Introduction
Web applications often need to perform time-consuming tasks such as sending emails, processing payments, generating reports, or handling real-time notifications. Running these tasks synchronously can slow down your app and hurt user experience.
This is where Celery and Redis come in. Celery is a distributed task queue for running tasks asynchronously, while Redis serves as a message broker (or sometimes result backend). Together, they allow Django apps to handle background tasks efficiently, freeing up the main request/response cycle.
Why Use Celery with Django?
- Asynchronous execution: Offload heavy tasks to background workers.
- Scalability: Handle thousands of tasks concurrently.
- Retry mechanism: Automatically re-execute failed tasks.
- Scheduling: Run periodic tasks (like CRON jobs).
How Celery Works
- Client (Django app) → Sends task to broker.
- Broker (Redis) → Queues the task.
- Workers (Celery processes) → Pick tasks from the queue and execute them.
- Result Backend (optional, Redis/Database) → Stores results.
Step 1: Install Celery and Redis
pip install celery redis
Make sure Redis server is running.
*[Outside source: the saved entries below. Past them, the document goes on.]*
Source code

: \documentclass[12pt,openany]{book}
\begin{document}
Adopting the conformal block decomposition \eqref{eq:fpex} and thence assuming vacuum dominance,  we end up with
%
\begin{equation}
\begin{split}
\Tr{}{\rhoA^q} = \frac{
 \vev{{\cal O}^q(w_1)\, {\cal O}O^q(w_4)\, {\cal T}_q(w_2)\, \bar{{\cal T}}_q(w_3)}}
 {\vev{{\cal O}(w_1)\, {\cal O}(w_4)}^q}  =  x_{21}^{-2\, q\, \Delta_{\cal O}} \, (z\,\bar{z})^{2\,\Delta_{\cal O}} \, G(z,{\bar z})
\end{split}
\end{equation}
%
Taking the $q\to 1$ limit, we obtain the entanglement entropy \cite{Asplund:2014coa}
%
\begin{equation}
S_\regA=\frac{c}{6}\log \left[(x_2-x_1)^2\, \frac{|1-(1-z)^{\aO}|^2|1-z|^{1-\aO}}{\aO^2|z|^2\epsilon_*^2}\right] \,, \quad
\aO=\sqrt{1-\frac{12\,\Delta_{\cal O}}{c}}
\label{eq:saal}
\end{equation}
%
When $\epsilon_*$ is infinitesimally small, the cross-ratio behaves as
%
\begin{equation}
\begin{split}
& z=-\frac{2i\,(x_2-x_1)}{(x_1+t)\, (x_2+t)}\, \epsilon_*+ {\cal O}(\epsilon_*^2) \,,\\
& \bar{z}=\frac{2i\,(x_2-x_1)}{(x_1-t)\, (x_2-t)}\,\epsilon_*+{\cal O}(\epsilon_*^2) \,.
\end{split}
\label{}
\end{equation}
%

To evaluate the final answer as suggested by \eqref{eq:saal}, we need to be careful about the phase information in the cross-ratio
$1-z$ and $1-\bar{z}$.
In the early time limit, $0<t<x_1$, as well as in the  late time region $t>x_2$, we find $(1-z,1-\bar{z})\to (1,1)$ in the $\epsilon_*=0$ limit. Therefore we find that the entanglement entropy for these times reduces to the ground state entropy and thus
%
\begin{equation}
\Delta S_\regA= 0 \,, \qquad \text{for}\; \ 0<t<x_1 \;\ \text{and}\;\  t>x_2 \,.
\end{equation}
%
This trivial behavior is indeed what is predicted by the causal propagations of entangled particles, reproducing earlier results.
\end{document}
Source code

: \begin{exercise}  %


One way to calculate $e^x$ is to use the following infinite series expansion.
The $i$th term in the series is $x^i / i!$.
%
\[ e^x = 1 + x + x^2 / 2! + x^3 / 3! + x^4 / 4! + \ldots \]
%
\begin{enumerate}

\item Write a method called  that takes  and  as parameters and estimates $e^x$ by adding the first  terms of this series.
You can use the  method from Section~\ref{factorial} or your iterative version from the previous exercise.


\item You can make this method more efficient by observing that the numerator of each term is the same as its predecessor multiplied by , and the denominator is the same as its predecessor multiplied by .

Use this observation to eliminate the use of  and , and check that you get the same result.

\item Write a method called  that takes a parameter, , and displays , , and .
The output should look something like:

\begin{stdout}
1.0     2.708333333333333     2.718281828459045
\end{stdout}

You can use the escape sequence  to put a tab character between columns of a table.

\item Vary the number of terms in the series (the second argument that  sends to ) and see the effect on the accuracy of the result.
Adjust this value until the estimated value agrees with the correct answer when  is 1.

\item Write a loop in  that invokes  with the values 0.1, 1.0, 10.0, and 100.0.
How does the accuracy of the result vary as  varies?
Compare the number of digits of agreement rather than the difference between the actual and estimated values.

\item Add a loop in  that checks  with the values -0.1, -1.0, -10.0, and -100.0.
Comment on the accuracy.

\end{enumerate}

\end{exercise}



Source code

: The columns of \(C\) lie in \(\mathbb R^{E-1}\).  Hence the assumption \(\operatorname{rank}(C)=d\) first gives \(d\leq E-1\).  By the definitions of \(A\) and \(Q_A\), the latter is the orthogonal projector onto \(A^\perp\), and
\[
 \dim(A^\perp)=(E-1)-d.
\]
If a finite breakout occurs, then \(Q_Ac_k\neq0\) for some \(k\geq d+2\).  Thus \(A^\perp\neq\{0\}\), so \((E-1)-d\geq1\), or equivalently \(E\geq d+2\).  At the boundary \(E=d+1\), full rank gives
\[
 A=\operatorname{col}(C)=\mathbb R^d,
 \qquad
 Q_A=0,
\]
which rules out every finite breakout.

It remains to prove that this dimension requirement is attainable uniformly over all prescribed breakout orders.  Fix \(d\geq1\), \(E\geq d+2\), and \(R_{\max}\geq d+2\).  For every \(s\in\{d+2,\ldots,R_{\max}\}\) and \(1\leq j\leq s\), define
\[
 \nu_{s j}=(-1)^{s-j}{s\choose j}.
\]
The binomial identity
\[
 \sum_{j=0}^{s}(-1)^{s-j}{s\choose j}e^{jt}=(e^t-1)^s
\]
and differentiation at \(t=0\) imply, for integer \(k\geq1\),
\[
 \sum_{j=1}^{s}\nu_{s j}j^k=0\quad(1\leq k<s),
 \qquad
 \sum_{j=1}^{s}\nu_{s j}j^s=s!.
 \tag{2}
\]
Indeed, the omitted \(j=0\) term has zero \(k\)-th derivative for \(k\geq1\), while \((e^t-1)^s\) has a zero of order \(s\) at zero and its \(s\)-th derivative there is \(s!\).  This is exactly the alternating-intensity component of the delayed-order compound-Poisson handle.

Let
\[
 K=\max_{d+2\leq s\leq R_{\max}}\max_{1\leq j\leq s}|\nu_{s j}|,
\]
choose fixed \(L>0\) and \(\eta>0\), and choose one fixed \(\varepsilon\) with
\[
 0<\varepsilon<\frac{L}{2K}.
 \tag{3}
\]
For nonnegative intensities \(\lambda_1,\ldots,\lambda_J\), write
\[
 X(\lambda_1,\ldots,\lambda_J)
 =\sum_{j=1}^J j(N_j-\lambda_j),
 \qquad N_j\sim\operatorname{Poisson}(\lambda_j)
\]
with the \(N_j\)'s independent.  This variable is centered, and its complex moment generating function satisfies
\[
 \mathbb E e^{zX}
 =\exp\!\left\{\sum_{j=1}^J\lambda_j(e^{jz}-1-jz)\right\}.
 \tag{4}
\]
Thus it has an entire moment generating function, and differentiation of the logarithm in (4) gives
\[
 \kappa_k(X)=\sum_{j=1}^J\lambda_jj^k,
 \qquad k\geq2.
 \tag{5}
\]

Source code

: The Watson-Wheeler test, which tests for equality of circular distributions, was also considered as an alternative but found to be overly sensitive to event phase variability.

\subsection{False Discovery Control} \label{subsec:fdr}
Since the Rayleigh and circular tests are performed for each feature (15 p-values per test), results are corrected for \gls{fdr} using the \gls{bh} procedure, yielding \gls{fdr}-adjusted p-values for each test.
On Linux/macOS:
brew install redis
redis-server
Step 2: Configure Celery in Django
Create a celery.py file inside your project folder:
# project/celery.py
import os
from celery import Celery
os.environ.setdefault('DJANGO_SETTINGS_MODULE', 'project.settings')
app = Celery('project')
app.config_from_object('django.conf:settings', namespace='CELERY')
app.autodiscover_tasks()
Update __init__.py in the project folder:
# project/__init__.py
from .celery import app as celery_app
__all__ = ('celery_app',)
Step 3: Configure Redis as Broker in settings.py
CELERY_BROKER_URL = "redis://127.0.0.1:6379/0"
CELERY_RESULT_BACKEND = "redis://127.0.0.1:6379/0"
CELERY_ACCEPT_CONTENT = ['json']
CELERY_TASK_SERIALIZER = 'json'
CELERY_RESULT_SERIALIZER = 'json'
Step 4: Create a Task
Inside any Django app, create a tasks.py file:
# app/tasks.py
from celery import shared_task
from time import sleep
@shared_task
def send_welcome_email(user_id):
from django.contrib.auth.models import User
from django.core.mail import send_mail
user = User.objects.get(id=user_id)
send_mail(
"Welcome!",
f"Hello {user.username}, thank you for registering!",
"admin@example.com",
[user.email],
fail_silently=False,
)
return f"Email sent to {user.email}"
Step 5: Calling a Task
Instead of calling the function directly:
send_welcome_email.delay(user.id)
.delay()queues the task in Redis.- A Celery worker will execute it asynchronously.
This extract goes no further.